[Your goal]
Send back exactly the lines from the opening line of the records below through the one with "2 & 1.32 & 2.07 & $0.0012$\\".

[Input]
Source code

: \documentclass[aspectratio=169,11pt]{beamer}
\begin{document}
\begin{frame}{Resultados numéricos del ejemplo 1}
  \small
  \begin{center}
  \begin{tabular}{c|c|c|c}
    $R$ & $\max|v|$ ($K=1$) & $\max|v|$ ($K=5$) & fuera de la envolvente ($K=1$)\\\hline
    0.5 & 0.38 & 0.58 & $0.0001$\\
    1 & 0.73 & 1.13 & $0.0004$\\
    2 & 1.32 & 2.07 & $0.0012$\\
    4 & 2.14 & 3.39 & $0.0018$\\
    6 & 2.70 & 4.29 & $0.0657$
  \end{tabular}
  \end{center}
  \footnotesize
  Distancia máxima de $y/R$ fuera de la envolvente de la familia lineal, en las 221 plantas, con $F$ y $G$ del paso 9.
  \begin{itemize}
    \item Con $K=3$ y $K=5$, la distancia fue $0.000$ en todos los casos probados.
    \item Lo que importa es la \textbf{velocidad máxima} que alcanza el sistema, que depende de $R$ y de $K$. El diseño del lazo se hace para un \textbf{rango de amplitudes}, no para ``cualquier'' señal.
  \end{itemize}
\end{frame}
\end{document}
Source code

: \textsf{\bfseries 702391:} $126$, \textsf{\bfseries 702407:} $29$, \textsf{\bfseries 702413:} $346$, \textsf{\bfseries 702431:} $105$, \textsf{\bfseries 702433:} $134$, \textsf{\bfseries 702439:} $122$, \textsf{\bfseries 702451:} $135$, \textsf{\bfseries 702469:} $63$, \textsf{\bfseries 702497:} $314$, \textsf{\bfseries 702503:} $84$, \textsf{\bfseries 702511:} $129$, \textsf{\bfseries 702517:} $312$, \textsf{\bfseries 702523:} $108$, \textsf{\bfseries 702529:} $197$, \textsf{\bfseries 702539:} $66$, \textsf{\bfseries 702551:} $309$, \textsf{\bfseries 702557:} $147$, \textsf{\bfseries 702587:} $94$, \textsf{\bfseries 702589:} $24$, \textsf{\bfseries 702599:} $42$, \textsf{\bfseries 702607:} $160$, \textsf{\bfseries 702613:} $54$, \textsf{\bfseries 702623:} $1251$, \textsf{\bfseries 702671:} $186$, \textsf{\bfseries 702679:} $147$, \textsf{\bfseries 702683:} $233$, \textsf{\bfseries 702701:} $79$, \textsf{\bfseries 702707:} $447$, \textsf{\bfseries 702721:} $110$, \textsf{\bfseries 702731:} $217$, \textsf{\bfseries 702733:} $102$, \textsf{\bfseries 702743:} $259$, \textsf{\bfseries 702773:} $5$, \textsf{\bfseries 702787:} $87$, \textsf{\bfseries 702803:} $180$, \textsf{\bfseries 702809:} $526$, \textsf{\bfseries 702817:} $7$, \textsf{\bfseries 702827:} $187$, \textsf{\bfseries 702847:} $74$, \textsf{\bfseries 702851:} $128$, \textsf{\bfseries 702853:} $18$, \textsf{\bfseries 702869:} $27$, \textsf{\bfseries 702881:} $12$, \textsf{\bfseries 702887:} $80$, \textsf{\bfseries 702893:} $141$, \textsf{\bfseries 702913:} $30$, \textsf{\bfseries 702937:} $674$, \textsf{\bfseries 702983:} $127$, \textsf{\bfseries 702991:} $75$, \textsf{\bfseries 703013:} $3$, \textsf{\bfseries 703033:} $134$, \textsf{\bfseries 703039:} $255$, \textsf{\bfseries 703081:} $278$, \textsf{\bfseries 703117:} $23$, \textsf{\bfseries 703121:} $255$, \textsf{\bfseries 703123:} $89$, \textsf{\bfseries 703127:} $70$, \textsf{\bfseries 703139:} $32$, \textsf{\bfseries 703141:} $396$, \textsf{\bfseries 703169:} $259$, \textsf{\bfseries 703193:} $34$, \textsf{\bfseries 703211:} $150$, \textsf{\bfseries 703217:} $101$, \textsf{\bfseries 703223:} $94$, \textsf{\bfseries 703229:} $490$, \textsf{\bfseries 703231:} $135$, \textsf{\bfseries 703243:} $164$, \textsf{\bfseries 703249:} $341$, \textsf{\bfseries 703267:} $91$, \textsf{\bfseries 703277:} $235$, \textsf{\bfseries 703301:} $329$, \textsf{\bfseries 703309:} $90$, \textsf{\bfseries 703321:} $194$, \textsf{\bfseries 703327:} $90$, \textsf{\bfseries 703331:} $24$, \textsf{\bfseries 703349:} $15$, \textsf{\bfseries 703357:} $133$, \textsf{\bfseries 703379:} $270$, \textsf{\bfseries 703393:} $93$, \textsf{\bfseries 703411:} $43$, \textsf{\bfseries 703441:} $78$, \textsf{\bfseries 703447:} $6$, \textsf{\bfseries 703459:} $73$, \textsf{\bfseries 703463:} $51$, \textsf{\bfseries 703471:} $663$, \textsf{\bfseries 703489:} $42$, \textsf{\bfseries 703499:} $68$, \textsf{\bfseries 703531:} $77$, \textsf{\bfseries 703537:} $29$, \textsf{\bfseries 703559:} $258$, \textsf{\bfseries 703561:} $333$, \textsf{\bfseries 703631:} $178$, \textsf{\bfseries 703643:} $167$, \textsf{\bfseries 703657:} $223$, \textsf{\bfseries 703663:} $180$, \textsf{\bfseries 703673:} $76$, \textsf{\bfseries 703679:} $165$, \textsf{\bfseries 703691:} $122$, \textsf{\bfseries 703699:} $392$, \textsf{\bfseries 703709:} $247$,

[Exercise result]
Source code

: \documentclass[aspectratio=169,11pt]{beamer}
\begin{document}
\begin{frame}{Resultados numéricos del ejemplo 1}
  \small
  \begin{center}
  \begin{tabular}{c|c|c|c}
    $R$ & $\max|v|$ ($K=1$) & $\max|v|$ ($K=5$) & fuera de la envolvente ($K=1$)\\\hline
    0.5 & 0.38 & 0.58 & $0.0001$\\
    1 & 0.73 & 1.13 & $0.0004$\\
    2 & 1.32 & 2.07 & $0.0012$\\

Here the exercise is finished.